Огромная картина художника Матисса вызвала у многих коллег-современников и зрителей сообразно большое раздражение. Что, конечно, не помешало ей занять своё место у истоков обновления изобразительного языка, да ещё в качестве одного из наивысших достижений живописи XX века. Именно в это время окончательно оформляется представление о неудобстве, неизбежности затруднения в восприятии публикой новых  явлений искусства. Новое непонятно, новое требует нового места и говорит что-то о непредсказуемых или утраченных положениях равновесия, обживает прежде необитаемые и непригодные для жизни территории.

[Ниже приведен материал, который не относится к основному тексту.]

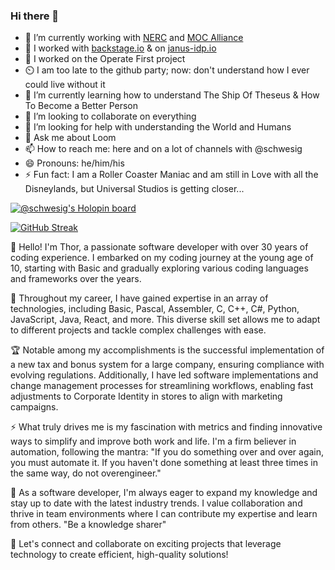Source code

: <!-- [![schwesig, Changes are Welcome!](https://pimp-my-readme.webapp.io/pimp-my-readme/wavy-banner?subtitle=Changes%20are%20Welcome%21&title=Thorsten%20schwesig)](https://pimp-my-readme.webapp.io)
-->
### Hi there 👋

- 🔭 I’m currently working with [NERC](https://nerc.mghpcc.org/) and [MOC Alliance](https://massopen.cloud/community/)
- 🔭 I worked with [backstage.io](https://backstage.io/) & on [janus-idp.io](https://janus-idp.io/)
- 🔭 I worked on the Operate First project
- ⏲️ I am too late to the github party; now: don't understand how I ever could live without it
- 🌱 I’m currently learning how to understand The Ship Of Theseus & How To Become a Better Person
- 👯 I’m looking to collaborate on everything
- 🤔 I’m looking for help with understanding the World and Humans
- 💬 Ask me about Loom
- 📫 How to reach me: here and on a lot of channels with @schwesig
- 😄 Pronouns: he/him/his
- ⚡ Fun fact: I am a Roller Coaster Maniac and am still in Love with all the Disneylands, but Universal Studios is getting closer...

[![@schwesig's Holopin board](https://holopin.me/schwesig)](https://holopin.io/@schwesig)


[![GitHub Streak](https://streak-stats.demolab.com/?user=schwesig)](https://git.io/streak-stats)

👋 Hello! I'm Thor, a passionate software developer with over 30 years of coding experience. I embarked on my coding journey at the young age of 10, starting with Basic and gradually exploring various coding languages and frameworks over the years.

💼 Throughout my career, I have gained expertise in an array of technologies, including Basic, Pascal, Assembler, C, C++, C#, Python, JavaScript, Java, React, and more. This diverse skill set allows me to adapt to different projects and tackle complex challenges with ease.

🏆 Notable among my accomplishments is the successful implementation of a new tax and bonus system for a large company, ensuring compliance with evolving regulations. Additionally, I have led software implementations and change management processes for streamlining workflows, enabling fast adjustments to Corporate Identity in stores to align with marketing campaigns.

⚡ What truly drives me is my fascination with metrics and finding innovative ways to simplify and improve both work and life. I'm a firm believer in automation, following the mantra: "If you do something over and over again, you must automate it. If you haven't done something at least three times in the same way, do not overengineer."

🌱 As a software developer, I'm always eager to expand my knowledge and stay up to date with the latest industry trends. I value collaboration and thrive in team environments where I can contribute my expertise and learn from others. "Be a knowledge sharer"

🚀 Let's connect and collaborate on exciting projects that leverage technology to create efficient, high-quality solutions!

<!--
**schwesig/schwesig** is a ✨ _special_ ✨ repository because its `README.md` (this file) appears on your GitHub profile.

Here are some ideas to get you started:

- 🔭 I’m currently working on ...
- 🌱 I’m currently learning ...
- 👯 I’m looking to collaborate on ...
- 🤔 I’m looking for help with ...
- 💬 Ask me about ...
- 📫 How to reach me: ...
- 😄 Pronouns: ...
- ⚡ Fun fact: ...
-->

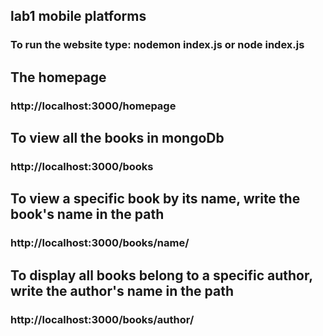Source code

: ## lab1 mobile platforms

### To run the website type: nodemon index.js or node index.js


## The homepage
### http://localhost:3000/homepage

## To view all the books in mongoDb 
### http://localhost:3000/books

## To view a specific book by its name, write the book's name in the path
### http://localhost:3000/books/name/

## To display all books belong to a specific author, write the author's name in the path
### http://localhost:3000/books/author/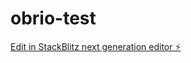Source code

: # obrio-test

[Edit in StackBlitz next generation editor ⚡️](https://stackblitz.com/~/github.com/devliftwill/obrio-test)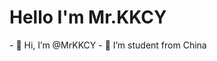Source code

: <h1 style="text - align: center;">
     Hello I'm Mr.KKCY
</h1>
- 👋 Hi, I’m @MrKKCY
- 🏫 I’m student from China



<!---
MrKKCY/MrKKCY is a ✨ special ✨ repository because its `README.md` (this file) appears on your GitHub profile.
You can click the Preview link to take a look at your changes.
--->
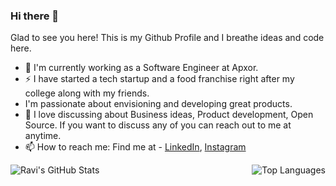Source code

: ### Hi there 👋 

Glad to see you here! This is my Github Profile and I breathe ideas and code here.

- 🔭 I'm currently working as a Software Engineer at Apxor.
- ⚡ I have started a tech startup and a food franchise right after my college along with my friends.
- I'm passionate about envisioning and developing great products. 
- 💬 I love discussing about Business ideas, Product development, Open Source. If you want to discuss any of you can reach out to me at anytime.
- 📫 How to reach me: Find me at - [LinkedIn](https://www.linkedin.com/in/ravitejakomma/), [Instagram](https://www.instagram.com/raviteja_komma/)


<img align="left" alt="Ravi's GitHub Stats" src="https://github-readme-stats.vercel.app/api?username=RaviTejaKomma&show_icons=true&hide_border=true&theme=gotham"/>
<img align="right" alt="Top Languages" src="https://github-readme-stats.vercel.app/api/top-langs/?username=RaviTejaKomma&custom_title=Languages%20I%20have%20used&layout=compact&theme=gotham&exclude_repo=Apple-Logo-Detection,HackerEarth_MachineLearning_Challenges_Solutions,Complete-Python-3-Bootcamp,Twitter-Sentiment-Analysis,Youtube-Comments-Spam-Detection,Titanic-Kaggle,SMS_Spam_Detectionhide=HTML,Jupyter%20Notebook,CSS&langs_count=5"/>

Авангардный подход художника примечательно находит своё выражение именно в «архаичном» визуальном материале «радости жизни», глядящая вперёд картина предлагает и оглянуться. Скажем, оглянуться назад в сторону сюжетной живописи (популярно мнение, что именно Матисс сыграет важную роль в сохранении её актуальности), далеко назад в сторону покинутого и позабытого рая, назад в сторону простых красок и плоскостной композиции (ослабление пространственной иллюзии напоминало об иконе и витраже). Совсем не кажется случайностью, что Матисс и его единомышленники охотно согласились зваться фовистами (франц. les fauves – дикие), вполне присвоив ироничное словцо Луи Вокселя (на Осеннем салоне 1905 года).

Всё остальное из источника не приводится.